Doel: u moet of wilt uw omgevingsplan beheren. Dit kan bijvoorbeeld gaan om het doorvoeren van wijzigingen waar u niet zelf de initiator van bent (bijvoorbeeld als gevolg van het meervoudig bronhouderschap) of om het verwerken van instructieregels van de provincie. Het kan ook gaan om technische wijzigingen of rectificaties.

In aanvulling op de algemene aanwijzingen bij de keuzeboom kunt u nog de volgende punten meenemen in uw afweging:

  • Het lijkt voor de hand te liggen om de beheertaken zoveel mogelijk in STOP te doen. TAM-IMRO gebruikt u dan alleen als er een acute juridische noodzaak is om zaken in het omgevingsplan te wijzigen die u in het concrete geval nog niet via STOP kunt doen.
  • Als alternatief kunt u soms ook werken met voorbeschermingsregels in TAM-IMRO. Met voorbeschermingsregels in het omgevingsplan voorkomt de overheid activiteiten die (mogelijk) strijdig zijn met nieuwe regels in het omgevingsplan die in voorbereiding zijn.

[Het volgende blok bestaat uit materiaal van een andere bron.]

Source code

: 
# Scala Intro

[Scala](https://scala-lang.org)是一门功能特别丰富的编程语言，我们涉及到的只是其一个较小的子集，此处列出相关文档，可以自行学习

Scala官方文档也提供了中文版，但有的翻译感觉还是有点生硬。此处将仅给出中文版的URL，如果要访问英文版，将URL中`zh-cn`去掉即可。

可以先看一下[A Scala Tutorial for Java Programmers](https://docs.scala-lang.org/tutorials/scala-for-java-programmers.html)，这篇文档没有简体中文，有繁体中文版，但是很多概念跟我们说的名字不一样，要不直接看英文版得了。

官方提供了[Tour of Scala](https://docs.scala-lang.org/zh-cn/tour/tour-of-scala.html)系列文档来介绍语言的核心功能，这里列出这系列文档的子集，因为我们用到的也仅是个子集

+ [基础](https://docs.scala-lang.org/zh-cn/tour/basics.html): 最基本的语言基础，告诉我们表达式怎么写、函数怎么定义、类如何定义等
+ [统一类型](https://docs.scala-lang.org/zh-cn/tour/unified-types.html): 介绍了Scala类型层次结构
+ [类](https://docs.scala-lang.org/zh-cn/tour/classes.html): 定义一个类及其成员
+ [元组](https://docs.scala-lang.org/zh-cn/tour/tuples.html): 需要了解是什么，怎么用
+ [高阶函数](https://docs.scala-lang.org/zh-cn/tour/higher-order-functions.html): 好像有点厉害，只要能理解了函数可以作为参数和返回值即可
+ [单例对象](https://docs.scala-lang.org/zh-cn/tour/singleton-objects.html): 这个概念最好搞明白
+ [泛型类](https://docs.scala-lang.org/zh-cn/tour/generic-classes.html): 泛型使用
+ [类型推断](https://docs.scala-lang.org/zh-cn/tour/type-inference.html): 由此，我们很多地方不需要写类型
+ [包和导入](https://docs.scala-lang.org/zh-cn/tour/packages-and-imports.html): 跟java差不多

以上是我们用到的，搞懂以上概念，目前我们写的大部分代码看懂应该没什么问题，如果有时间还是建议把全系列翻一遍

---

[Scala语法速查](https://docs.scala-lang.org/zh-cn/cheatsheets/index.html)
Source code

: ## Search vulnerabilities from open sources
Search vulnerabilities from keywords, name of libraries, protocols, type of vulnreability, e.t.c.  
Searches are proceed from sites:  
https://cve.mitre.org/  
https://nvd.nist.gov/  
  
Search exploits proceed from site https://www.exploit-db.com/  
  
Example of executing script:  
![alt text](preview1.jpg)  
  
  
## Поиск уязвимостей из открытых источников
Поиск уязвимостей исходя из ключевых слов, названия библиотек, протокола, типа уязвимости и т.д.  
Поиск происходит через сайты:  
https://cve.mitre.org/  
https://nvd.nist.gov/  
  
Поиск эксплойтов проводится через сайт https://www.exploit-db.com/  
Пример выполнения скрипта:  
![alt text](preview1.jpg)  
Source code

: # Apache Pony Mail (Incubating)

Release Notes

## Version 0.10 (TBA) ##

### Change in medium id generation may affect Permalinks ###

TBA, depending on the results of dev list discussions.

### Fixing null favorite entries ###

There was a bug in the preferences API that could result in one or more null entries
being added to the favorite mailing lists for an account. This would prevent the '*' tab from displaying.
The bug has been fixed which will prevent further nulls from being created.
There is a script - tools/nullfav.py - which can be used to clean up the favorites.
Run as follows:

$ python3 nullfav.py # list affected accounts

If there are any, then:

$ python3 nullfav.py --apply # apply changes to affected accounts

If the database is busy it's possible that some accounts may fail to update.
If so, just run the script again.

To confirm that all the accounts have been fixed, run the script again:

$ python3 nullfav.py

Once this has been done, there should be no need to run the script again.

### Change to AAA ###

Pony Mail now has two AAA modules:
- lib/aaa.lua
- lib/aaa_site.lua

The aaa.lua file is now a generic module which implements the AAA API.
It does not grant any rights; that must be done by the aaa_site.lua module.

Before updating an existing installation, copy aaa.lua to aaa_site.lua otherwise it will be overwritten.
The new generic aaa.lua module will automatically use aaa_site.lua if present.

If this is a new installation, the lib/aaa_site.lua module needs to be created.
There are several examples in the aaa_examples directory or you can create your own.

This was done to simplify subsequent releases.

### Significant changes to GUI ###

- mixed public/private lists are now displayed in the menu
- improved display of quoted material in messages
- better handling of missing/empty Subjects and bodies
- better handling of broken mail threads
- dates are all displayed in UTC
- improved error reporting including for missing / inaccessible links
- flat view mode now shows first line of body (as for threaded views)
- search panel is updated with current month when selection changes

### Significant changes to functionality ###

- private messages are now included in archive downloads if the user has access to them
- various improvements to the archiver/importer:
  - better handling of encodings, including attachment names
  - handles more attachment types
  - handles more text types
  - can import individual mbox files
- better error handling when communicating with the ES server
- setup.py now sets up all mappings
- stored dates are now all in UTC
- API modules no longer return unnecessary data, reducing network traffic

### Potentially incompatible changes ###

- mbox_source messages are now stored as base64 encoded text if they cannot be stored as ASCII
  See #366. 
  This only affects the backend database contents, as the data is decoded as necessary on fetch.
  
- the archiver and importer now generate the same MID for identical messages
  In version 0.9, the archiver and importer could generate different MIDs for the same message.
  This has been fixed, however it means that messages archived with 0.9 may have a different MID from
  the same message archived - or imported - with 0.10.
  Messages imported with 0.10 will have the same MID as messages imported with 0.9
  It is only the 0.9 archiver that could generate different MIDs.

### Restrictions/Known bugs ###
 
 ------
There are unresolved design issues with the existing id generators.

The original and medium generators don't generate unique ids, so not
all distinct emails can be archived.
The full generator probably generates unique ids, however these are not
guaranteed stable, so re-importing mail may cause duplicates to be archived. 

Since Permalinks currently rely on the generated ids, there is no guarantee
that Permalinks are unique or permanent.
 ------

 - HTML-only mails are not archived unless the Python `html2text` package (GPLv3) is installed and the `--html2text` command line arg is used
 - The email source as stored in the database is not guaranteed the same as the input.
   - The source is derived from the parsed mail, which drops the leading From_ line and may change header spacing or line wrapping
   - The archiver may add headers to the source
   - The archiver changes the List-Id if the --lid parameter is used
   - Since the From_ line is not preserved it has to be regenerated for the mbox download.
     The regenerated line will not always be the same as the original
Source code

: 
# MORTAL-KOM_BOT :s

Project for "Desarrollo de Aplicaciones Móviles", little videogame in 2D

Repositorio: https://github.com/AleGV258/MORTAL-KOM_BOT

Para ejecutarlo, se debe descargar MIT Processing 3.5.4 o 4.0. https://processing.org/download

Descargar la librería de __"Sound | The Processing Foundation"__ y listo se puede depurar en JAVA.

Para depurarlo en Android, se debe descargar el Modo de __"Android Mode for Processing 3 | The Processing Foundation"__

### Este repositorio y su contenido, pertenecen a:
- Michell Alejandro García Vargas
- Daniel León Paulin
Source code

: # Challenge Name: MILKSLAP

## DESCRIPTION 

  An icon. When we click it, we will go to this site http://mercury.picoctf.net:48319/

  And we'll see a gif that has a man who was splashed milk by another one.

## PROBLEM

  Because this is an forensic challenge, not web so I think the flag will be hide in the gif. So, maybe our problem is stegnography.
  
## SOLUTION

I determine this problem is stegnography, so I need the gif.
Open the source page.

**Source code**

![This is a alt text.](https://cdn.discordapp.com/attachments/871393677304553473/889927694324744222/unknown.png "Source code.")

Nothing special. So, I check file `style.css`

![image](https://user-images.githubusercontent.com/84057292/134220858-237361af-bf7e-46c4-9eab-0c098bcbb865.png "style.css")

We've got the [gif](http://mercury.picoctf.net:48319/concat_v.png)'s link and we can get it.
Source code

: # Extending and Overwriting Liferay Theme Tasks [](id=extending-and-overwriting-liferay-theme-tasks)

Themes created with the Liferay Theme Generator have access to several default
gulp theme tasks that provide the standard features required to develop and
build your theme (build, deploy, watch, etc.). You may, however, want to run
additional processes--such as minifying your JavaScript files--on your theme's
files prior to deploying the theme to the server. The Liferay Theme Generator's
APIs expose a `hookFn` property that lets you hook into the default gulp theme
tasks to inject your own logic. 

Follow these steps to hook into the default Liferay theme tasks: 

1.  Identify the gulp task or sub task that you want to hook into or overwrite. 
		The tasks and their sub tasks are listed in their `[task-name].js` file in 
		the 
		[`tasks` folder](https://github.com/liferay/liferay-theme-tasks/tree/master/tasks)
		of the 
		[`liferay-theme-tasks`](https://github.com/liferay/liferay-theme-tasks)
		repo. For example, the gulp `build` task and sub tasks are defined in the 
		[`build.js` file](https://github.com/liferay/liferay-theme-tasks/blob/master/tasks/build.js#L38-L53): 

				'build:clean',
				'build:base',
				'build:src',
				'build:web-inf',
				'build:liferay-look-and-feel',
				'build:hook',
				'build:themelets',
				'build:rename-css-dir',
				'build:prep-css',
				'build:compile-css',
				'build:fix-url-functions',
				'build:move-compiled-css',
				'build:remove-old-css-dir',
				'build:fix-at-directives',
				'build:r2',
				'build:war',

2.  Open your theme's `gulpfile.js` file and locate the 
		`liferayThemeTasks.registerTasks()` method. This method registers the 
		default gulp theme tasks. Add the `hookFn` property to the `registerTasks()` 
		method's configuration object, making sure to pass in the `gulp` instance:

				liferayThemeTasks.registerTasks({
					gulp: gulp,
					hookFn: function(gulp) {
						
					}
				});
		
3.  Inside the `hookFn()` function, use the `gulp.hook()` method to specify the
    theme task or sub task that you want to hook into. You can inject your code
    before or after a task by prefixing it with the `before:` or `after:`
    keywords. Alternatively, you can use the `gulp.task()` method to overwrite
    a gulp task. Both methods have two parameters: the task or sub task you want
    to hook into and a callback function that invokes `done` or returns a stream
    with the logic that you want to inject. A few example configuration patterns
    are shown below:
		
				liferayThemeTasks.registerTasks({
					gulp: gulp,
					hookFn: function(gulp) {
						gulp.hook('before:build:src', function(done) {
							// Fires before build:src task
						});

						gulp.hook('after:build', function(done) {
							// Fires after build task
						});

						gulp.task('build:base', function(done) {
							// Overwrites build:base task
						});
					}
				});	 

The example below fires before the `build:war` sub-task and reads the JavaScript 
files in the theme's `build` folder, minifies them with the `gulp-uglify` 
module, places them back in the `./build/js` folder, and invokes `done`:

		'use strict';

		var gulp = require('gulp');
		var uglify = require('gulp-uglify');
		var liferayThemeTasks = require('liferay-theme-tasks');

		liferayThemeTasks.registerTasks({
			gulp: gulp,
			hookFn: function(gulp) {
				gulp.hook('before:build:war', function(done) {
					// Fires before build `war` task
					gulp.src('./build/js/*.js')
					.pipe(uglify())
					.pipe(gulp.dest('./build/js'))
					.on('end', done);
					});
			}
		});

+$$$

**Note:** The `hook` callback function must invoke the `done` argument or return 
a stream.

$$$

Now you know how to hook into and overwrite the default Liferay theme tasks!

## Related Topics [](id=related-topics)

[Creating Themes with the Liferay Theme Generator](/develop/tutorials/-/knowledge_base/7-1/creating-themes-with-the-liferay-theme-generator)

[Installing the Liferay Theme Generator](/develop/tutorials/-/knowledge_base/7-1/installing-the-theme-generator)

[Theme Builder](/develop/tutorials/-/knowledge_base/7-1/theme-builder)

  • Beheertaken die samenhangen met het functioneren van het DSO als geheel (doorlopende ketens van regels, toepasbare regels en indieningsvereisten) kunnen in bepaalde gevallen alleen met STOP gedaan worden (annotaties) en niet met TAM-IMRO.
  • Let goed op of u een juridische verplichting heeft om bepaalde zaken te wijzigen in het omgevingsplan (instructieregel) en wanneer dit juridisch minder dwingend is (mogelijk bij een wijziging als gevolg van meervoudig bronhouderschap). In dat laatste geval kunt u wellicht temporiseren en de wijziging uitstellen tot u deze efficiĆ«nt kunt combineren met andere wijzigingen.
  • We raden aan om het doorvoeren van technische wijzigingen en rectificaties lager in de organisatie te mandateren, zodat de gemeenteraad hier niet telkens over hoeft te besluiten.